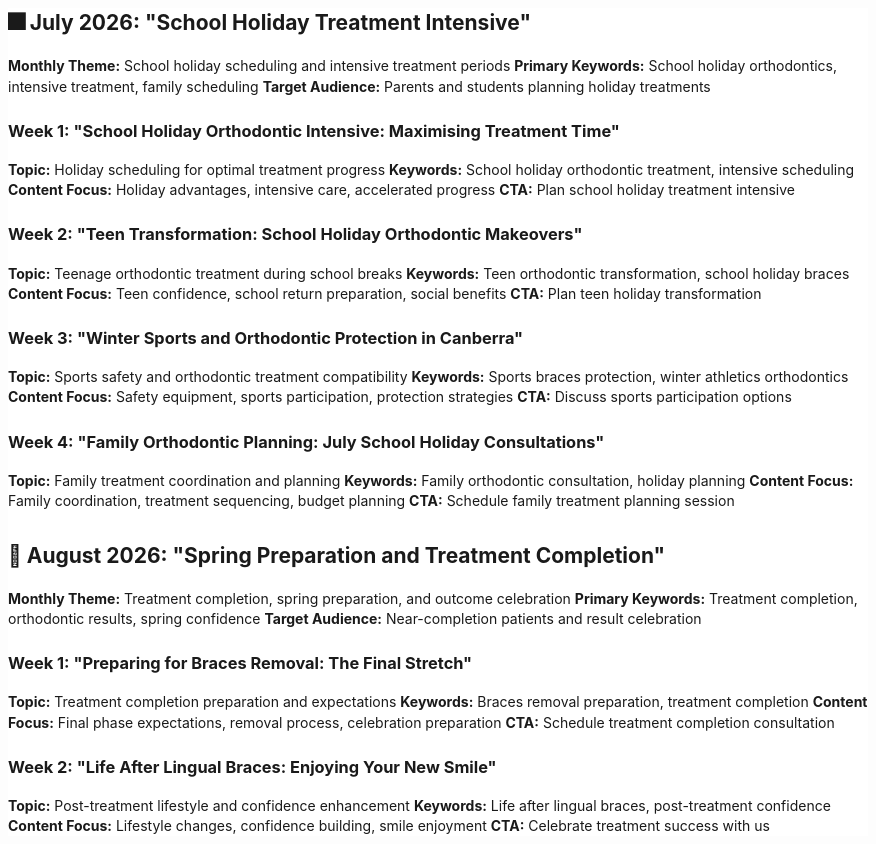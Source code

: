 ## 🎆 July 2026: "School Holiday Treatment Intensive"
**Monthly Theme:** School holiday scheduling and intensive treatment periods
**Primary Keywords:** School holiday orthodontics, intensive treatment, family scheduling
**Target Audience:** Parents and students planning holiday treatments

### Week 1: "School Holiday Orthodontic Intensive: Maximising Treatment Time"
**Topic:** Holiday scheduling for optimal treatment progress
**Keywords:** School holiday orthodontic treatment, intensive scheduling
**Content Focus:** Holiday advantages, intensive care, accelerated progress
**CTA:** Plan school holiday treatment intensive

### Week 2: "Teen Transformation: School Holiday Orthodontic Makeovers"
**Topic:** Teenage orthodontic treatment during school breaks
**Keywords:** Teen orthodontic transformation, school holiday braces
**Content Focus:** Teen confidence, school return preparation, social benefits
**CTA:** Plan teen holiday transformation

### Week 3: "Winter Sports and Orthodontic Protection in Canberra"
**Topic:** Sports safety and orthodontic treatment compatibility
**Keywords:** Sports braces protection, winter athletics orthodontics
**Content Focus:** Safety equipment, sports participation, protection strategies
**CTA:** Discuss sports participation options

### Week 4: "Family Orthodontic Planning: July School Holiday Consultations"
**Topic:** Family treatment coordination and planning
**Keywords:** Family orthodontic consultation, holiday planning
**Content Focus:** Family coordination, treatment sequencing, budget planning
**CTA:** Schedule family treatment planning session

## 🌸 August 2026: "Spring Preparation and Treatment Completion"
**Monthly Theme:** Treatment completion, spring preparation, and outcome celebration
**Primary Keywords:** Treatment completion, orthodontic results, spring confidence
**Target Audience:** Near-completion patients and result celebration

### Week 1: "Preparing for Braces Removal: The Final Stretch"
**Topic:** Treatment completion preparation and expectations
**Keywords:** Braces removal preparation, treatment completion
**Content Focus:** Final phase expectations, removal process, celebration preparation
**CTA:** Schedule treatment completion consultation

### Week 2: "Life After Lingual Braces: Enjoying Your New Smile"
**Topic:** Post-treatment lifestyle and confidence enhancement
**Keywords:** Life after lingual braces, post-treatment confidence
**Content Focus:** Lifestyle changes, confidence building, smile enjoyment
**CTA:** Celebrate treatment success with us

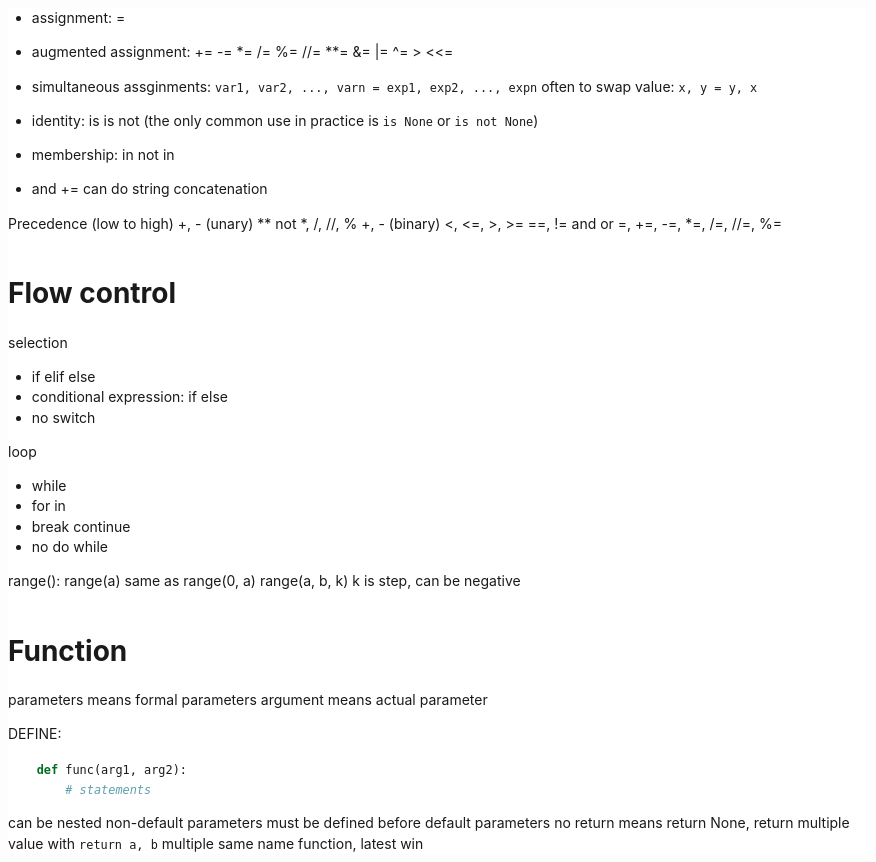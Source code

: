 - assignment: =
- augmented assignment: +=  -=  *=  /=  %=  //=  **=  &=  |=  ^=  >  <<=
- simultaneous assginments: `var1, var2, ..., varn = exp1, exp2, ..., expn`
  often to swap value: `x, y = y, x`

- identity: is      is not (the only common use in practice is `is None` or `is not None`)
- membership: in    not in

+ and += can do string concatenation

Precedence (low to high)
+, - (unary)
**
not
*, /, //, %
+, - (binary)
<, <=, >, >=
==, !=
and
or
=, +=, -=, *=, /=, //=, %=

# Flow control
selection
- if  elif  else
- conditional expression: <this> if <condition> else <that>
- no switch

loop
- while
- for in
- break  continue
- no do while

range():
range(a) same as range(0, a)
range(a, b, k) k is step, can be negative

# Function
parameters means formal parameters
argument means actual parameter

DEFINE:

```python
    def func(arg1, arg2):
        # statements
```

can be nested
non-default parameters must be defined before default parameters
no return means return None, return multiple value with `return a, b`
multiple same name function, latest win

^^^^

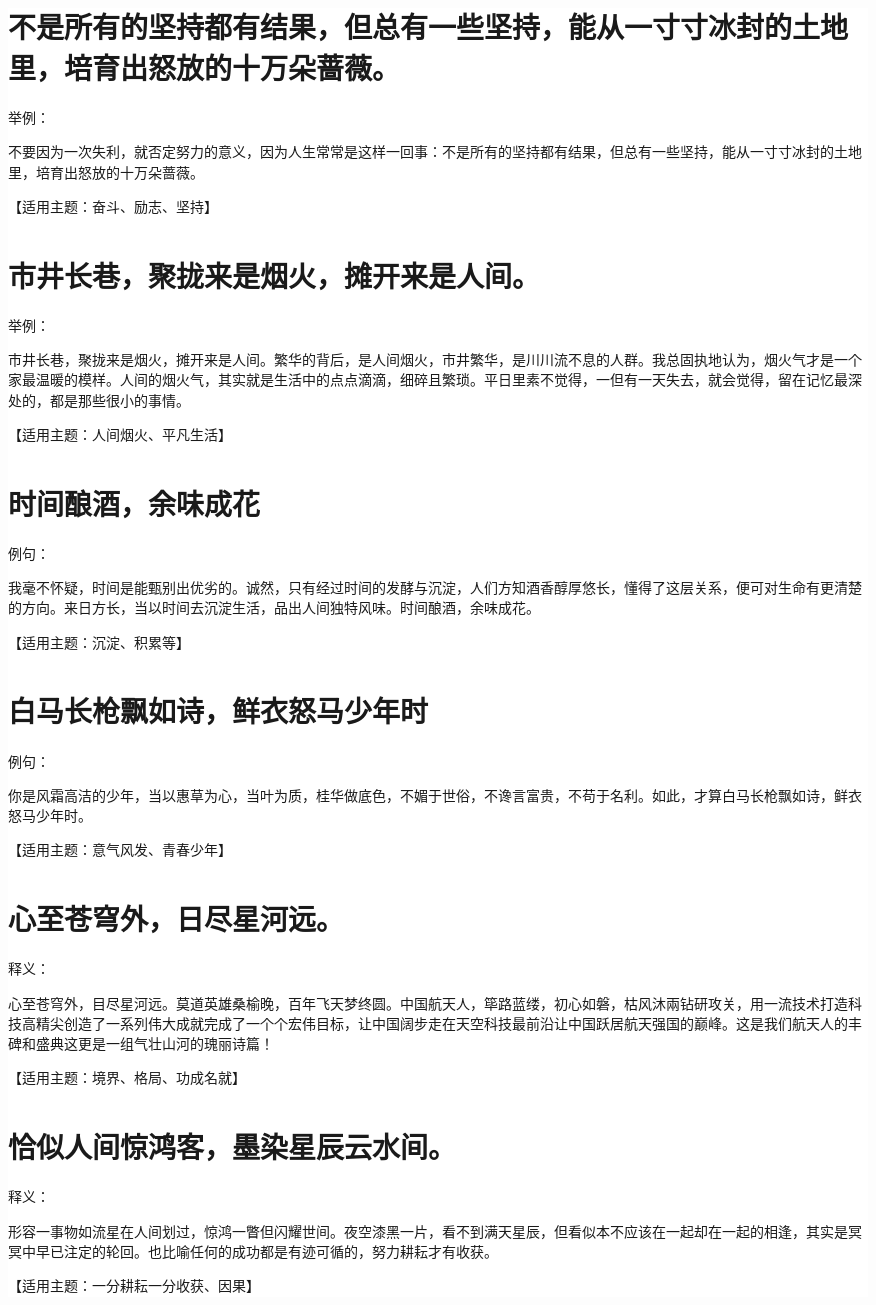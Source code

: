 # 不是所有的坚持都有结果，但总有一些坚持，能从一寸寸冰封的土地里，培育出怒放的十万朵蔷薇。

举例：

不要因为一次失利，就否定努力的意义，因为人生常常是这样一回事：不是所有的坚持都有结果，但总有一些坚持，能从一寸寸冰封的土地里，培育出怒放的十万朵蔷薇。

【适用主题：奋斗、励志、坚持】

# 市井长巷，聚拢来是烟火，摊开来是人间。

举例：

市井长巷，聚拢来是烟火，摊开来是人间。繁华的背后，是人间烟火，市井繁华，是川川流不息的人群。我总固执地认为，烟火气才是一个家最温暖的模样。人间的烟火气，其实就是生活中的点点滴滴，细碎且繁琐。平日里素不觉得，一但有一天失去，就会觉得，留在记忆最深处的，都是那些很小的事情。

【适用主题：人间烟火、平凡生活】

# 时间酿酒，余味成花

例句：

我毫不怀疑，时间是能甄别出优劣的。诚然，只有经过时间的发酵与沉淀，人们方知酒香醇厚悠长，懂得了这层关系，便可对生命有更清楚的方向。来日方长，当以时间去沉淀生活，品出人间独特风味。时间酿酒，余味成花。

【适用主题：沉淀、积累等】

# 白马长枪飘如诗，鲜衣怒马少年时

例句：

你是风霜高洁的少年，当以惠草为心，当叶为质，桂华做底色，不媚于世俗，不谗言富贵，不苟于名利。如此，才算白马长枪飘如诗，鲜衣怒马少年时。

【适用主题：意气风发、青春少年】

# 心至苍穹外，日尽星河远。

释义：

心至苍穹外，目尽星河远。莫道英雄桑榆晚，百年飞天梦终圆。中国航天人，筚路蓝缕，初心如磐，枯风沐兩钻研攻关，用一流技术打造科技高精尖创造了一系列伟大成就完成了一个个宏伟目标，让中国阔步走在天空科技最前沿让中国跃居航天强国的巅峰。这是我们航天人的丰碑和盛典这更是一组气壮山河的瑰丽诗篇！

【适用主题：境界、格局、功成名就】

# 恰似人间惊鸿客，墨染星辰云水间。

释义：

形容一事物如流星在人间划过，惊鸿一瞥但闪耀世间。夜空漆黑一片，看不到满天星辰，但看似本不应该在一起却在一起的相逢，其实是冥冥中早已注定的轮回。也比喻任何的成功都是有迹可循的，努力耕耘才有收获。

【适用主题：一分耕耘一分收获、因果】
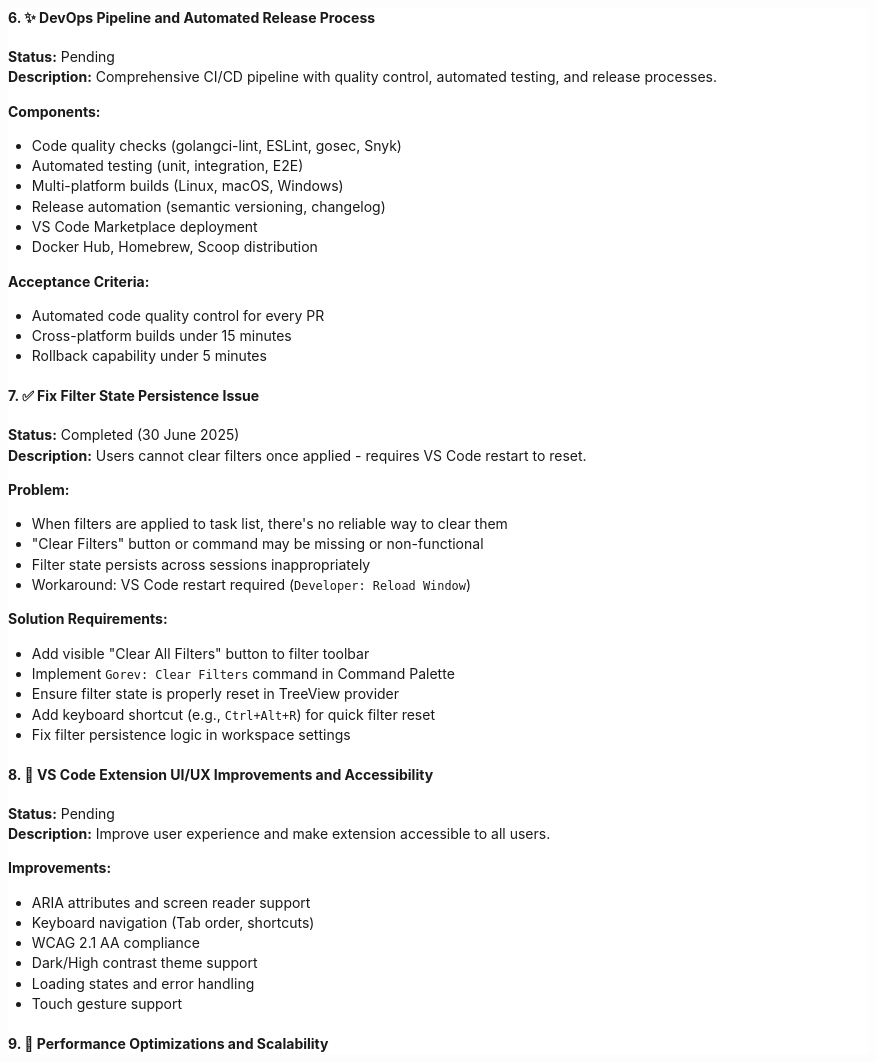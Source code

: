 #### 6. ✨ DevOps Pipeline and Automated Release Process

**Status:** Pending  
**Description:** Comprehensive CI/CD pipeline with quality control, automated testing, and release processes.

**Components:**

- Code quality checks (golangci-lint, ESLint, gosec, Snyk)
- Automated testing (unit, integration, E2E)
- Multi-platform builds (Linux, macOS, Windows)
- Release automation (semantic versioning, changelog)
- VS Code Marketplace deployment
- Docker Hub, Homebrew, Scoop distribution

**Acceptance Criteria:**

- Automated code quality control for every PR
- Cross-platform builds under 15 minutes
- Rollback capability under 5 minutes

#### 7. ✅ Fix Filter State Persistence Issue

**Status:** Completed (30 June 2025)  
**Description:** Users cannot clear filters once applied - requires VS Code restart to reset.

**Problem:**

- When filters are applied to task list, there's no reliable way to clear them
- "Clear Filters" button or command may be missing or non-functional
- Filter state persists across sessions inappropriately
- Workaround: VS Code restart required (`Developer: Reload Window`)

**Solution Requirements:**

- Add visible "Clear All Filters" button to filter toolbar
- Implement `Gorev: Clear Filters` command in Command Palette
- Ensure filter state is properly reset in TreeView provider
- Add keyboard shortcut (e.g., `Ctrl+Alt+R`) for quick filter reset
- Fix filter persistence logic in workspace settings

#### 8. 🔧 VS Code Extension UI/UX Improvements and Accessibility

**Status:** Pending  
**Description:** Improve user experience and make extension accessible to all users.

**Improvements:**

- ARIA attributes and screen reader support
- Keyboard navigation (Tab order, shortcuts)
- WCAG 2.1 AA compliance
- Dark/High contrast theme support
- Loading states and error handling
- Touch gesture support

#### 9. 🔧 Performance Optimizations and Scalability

^^^^

WORK ITEM: Above are the records; copy every line in them that holds the word "Monthly".

SOLUTION BELOW:
**Monthly Theme:** School holiday scheduling and intensive treatment periods
**Monthly Theme:** Treatment completion, spring preparation, and outcome celebration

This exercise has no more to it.